Retrieve broker-generated client instance id, may be used by application to assist in mapping the client instance id to the application instance through log messages or other means.

...

If the client has not yet requested a client instance id from the broker this call will block up to the timeout, and trigger an immediate request which is otherwise delayed at client startup (see Client behaviour chapter). If no client instance id can be retrieved within the timeout an error is returned/raised (timeout, feature not supported by broker, auth failure, etc).


Client configuration

enable.metrics.push=true|false (default: true) -Allows disabling the functionality outlined in this proposal which should be enabled by default.  (Or enable.telemetry?)


New error codes

TBD

Proposed Changes

Overview

This feature is made up of the following components:

  • PushTelemetryRequest|Response - protocol request used by the client to send metrics to any broker it is connected to. The response is used to control push frequency, what metrics the client should push, etc.
  • Standardised metrics - a set of standardised metrics that all supporting clients should provide.
  • AdminAPI config - the AdminAPI configuration interface with a new CLIENT_METRICS resource type is used to manage metrics subscriptions.
  • Client metrics plugin / extending the MetricsReporter interface - a broker plugin interface that performs something meaningful with the metrics. This plugin will typically forward the metrics to a time series database. It is recommended that any broker-side processing is kept to a minimum for scalability and performance reasons.

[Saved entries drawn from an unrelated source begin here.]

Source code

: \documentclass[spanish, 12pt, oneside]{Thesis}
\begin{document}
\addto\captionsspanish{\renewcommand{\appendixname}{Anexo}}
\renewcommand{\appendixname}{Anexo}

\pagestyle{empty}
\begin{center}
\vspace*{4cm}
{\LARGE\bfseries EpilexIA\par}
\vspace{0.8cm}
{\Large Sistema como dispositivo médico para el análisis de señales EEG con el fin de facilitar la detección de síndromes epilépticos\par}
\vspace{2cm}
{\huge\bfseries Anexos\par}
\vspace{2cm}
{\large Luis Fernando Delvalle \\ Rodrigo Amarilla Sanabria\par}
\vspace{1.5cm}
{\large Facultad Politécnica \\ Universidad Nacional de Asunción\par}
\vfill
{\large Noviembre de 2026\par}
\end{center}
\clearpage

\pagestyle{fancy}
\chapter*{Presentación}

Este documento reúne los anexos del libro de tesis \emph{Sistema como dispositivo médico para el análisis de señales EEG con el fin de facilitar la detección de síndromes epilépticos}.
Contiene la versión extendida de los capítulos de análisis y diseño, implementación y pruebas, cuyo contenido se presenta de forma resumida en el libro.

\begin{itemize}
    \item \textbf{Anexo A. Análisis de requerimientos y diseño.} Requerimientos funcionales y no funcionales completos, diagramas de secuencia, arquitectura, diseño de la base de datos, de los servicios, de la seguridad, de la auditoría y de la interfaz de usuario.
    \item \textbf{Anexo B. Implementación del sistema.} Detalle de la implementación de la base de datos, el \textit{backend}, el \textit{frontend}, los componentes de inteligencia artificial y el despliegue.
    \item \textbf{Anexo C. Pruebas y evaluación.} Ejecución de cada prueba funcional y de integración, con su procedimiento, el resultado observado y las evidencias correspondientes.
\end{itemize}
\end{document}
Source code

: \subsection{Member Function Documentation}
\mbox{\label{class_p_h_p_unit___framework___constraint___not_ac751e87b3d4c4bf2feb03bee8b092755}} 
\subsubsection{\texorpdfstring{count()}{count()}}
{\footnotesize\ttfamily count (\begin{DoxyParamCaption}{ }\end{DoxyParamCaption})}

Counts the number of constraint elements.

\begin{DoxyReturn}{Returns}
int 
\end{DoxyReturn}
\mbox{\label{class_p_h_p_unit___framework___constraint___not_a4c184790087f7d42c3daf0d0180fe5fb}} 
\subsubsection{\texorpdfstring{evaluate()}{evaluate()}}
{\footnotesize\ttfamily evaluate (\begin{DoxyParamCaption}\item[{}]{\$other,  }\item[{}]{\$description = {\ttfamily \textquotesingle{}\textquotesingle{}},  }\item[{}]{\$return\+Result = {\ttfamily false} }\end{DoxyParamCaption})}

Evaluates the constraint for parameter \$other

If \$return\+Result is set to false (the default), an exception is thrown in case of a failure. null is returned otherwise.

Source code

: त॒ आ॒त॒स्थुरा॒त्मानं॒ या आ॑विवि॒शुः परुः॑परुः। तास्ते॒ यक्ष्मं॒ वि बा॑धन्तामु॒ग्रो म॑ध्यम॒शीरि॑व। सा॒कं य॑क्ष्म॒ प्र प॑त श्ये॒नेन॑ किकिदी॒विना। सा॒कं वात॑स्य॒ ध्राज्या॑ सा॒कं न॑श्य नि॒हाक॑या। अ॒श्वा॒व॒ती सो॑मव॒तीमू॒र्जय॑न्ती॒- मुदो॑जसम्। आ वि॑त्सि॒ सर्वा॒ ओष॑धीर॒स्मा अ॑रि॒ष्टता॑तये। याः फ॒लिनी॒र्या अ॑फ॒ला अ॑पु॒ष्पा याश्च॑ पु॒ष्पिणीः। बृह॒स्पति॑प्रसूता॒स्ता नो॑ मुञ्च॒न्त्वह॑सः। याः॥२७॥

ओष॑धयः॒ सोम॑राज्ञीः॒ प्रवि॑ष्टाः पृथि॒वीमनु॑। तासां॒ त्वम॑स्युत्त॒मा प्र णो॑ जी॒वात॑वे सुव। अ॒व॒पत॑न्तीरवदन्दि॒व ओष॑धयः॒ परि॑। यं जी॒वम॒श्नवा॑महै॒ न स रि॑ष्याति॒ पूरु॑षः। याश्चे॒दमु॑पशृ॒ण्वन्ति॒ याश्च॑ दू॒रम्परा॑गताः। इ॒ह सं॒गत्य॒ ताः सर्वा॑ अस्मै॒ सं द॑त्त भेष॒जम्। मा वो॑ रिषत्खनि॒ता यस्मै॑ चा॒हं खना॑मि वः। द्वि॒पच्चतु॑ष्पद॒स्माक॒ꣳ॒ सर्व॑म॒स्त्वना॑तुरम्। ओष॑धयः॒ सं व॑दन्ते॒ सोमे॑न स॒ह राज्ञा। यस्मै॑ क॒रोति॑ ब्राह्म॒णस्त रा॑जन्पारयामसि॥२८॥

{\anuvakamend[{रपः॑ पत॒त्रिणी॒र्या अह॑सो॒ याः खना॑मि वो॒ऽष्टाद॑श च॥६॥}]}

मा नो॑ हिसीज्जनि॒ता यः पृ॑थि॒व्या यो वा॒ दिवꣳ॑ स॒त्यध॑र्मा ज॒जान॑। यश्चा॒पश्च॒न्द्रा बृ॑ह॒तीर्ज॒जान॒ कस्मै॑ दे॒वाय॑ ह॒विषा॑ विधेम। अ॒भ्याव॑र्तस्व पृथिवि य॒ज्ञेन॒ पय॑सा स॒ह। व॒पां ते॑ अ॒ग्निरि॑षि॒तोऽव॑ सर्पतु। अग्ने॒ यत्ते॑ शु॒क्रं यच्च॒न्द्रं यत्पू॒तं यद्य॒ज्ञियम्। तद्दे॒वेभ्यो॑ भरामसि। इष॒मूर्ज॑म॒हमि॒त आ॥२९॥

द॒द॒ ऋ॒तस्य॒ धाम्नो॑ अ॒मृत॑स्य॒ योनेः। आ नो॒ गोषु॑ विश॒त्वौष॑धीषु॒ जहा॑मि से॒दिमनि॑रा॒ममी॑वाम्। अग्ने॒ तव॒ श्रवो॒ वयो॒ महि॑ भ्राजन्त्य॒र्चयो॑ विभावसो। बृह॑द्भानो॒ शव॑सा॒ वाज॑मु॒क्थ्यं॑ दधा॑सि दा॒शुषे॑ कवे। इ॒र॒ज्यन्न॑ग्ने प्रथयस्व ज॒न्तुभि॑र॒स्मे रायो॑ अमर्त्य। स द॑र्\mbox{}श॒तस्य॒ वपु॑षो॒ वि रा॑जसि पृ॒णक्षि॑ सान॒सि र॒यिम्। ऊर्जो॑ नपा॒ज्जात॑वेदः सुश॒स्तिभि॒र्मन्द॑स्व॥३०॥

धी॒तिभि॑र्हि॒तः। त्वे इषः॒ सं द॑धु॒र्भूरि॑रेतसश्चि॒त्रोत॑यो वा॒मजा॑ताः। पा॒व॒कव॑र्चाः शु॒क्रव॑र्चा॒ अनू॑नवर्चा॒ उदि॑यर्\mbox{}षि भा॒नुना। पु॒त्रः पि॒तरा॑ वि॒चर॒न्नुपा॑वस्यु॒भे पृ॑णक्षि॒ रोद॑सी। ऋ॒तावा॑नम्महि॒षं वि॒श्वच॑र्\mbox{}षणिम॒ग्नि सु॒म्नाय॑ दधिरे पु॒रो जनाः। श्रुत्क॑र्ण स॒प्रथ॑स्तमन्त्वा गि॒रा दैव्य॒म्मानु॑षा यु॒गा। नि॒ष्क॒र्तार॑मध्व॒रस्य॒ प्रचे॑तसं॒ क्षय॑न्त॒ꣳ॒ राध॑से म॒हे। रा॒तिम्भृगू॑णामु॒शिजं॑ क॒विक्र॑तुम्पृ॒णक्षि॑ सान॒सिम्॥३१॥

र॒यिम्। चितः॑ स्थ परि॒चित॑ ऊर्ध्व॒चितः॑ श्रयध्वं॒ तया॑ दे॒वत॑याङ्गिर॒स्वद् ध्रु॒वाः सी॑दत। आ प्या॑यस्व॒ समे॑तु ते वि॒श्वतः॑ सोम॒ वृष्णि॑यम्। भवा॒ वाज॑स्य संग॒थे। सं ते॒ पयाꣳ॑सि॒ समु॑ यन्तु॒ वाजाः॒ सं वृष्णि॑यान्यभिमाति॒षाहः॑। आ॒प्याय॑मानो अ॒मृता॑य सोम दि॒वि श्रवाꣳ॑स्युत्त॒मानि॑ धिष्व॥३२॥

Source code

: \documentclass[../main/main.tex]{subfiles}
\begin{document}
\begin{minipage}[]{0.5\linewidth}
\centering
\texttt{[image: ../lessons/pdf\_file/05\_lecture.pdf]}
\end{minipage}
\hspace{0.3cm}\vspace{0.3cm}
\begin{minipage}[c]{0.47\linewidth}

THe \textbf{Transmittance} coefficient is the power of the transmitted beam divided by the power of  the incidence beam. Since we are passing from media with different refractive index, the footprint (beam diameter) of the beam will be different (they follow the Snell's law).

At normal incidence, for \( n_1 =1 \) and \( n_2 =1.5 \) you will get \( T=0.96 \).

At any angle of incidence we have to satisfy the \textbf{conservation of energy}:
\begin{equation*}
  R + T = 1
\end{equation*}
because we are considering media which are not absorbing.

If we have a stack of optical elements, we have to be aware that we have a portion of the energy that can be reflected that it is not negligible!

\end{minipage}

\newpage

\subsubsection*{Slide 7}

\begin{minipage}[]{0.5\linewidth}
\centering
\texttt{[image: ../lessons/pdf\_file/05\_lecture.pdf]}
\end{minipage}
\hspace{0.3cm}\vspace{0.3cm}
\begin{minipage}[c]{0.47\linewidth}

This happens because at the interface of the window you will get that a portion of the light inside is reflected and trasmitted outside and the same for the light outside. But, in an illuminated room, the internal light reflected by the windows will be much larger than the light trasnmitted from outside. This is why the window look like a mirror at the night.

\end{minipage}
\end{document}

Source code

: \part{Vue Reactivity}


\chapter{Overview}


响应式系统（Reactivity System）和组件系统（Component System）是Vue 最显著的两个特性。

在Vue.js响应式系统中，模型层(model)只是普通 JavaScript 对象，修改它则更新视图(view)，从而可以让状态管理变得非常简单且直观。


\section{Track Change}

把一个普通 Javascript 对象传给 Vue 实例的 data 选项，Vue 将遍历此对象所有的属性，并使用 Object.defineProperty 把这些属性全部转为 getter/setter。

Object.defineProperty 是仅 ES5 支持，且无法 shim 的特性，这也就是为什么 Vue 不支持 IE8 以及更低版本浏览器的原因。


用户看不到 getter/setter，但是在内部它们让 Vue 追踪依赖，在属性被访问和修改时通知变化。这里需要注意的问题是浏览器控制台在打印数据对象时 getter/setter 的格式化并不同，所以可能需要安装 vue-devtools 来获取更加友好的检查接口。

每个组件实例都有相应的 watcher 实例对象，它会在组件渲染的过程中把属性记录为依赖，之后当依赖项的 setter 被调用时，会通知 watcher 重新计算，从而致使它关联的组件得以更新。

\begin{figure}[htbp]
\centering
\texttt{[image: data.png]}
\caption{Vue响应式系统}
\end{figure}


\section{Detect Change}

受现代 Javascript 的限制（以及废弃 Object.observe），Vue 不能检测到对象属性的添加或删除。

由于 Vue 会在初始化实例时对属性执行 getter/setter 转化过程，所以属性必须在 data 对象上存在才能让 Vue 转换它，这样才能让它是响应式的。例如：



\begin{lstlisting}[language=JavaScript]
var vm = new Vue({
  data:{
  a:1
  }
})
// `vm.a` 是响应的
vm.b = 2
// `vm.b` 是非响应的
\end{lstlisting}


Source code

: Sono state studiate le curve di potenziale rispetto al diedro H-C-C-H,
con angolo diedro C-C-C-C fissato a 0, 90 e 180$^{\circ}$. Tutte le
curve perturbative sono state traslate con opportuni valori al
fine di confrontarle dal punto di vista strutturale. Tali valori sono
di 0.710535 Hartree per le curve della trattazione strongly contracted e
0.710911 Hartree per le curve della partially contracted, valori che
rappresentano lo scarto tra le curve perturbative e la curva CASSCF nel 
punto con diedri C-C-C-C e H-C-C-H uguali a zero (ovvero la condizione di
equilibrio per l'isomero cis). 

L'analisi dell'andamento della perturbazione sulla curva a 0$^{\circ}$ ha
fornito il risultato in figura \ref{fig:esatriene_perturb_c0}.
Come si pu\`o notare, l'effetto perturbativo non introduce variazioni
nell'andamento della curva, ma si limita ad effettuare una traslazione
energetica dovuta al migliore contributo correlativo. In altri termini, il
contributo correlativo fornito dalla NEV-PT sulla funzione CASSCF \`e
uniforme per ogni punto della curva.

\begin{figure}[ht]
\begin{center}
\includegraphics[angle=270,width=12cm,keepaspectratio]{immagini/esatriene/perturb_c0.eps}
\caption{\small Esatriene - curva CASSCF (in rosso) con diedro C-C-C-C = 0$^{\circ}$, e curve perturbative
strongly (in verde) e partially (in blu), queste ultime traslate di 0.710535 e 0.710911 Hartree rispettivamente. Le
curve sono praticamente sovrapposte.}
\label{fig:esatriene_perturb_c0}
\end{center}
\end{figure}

Client identification (CLIENT_INSTANCE_ID)

The added value of metrics collection is limited if the metrics can’t be tied to an entity, in this case a client instance. While aggregate metrics do provide value in trends and superficial monitoring, for metrics to be truly useful there needs to be a way to identify a particular client instance, where it runs, by who, etc.

...

Kafka Streams applications have an application.id configured and this identity should be included as the application_id  metrics label.

Mapping

Mapping the client instance id to an actual application instance running on a (virtual) machine can be done by inspecting the metrics resource labels, such as the client source address and source port, or security principal, all of which are added by the receiving broker. This will allow the operator together with the user to identify the actual application instance.

Metrics naming and format

The OpenTelemetry specification will be used as the metrics serialization format as well as to define how metrics are constructed when it comes to naming, metric type, etc.

See the OpenTelemetry metrics specification for more information.

Encoding

While the protocol-level request will allow for other metrics formats, Kafka will only ship with OpenTelemetry and it is required for a client that claims support of this KIP to use OpenTelemetry by default as well.

Metric payloads are encoded as OpenTelemetry ExportMetricsServiceRequest protobuf objects.

Naming

Metrics will be named in a hierarchical format:

...

client_software_name=confluent-kafka-python
client_software_version=v2.1.3
client_instance_id=someClientId-B64CD139-3975-440A-91D4
idempotence=true
transactional_id=someTxnApp

Sparse metrics

To keep metrics volume down it is recommended that a client only sends metrics with a recorded value.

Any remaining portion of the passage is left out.